HERE’S an authentic text exchange which took place between myself and a fellow football fanatic last Monday morning.
Me: “Do you be findin’ that the days do be awful long all of a sudden?”
Him: “Yes. It’s terrible. Life is meaningless.”
Me: “Not like you to err on the side of understatement.”
Ah, those damn post-World Cup blues. But then, a whole 12 hours had elapsed since Andres Iniesta had done the business for Spain so you can understand that the withdrawal symptoms were already kicking in with a vengeance.

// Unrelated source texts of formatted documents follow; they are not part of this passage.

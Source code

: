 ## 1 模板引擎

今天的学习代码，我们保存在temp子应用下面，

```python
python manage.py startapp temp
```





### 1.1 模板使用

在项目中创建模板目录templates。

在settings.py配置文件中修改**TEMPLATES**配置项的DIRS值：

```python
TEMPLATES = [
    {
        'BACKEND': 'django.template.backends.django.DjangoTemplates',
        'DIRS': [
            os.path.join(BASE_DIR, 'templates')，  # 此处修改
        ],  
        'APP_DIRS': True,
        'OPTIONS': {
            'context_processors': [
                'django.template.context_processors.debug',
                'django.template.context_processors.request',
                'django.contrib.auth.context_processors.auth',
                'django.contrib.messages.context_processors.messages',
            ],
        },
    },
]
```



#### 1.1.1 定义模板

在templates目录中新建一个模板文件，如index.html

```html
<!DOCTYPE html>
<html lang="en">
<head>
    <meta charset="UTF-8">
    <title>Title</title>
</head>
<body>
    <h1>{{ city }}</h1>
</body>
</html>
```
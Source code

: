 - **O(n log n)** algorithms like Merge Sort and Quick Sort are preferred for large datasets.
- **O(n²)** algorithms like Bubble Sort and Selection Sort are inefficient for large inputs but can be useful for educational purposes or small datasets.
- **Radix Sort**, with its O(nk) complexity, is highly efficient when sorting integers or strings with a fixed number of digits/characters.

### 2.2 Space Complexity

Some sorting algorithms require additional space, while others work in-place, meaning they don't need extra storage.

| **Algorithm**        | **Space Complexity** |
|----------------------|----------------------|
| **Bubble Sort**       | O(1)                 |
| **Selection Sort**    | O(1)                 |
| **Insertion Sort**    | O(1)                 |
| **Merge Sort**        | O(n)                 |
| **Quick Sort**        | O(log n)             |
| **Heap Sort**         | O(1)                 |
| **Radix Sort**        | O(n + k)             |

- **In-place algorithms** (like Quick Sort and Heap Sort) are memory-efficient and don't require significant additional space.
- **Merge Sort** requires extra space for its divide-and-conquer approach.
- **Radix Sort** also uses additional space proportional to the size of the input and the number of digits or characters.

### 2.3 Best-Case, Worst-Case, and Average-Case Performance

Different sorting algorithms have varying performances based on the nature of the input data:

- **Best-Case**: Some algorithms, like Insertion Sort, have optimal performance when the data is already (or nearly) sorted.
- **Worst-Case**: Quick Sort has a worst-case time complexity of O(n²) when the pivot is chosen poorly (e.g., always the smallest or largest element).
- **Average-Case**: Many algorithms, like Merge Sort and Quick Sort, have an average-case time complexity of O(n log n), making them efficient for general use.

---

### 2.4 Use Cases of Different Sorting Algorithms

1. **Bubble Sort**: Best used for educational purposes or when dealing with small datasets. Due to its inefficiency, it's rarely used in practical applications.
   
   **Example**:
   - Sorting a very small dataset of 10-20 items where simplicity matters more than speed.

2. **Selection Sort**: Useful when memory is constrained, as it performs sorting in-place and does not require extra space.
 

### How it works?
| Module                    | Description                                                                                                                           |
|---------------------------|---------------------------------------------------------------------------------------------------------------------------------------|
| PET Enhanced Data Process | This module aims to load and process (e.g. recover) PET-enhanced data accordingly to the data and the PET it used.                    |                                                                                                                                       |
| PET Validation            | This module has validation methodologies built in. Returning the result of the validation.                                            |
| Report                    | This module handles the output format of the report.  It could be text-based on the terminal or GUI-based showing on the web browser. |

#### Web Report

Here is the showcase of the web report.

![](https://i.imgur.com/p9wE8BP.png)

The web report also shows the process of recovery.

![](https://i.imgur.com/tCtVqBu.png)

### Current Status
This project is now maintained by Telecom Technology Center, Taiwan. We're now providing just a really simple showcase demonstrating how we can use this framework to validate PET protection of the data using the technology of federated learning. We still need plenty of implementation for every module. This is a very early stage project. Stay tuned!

There aren’t any obvious solutions. The tournament wall-chart, all poignantly filled in now, remains up on the back of the living room door but something – or, rather someone – tells me that it’s unlikely to survive four more years until Rio. And a small person, claiming to be my daughter if you don’t mind, approached me the other day asking if Dora The Explorer would be back on the telly having completed that month-long prison sentence for drug-smuggling I’d told her about.
You do your best to get back in the saddle, of course, but even the pleasing sight of the Hoops back in Europe the other night was not entirely free from South African associations. It turned out that Bnei Yehuda goalkeeper Dele Aiyenugba had been Nigeria’s second-choice at the World Cup, a designation at least partly explained when, at one point in Tallaght on Thursday evening, he allowed a backpass to roll under his foot and was obliged to scurry back in panic to avoid humiliation.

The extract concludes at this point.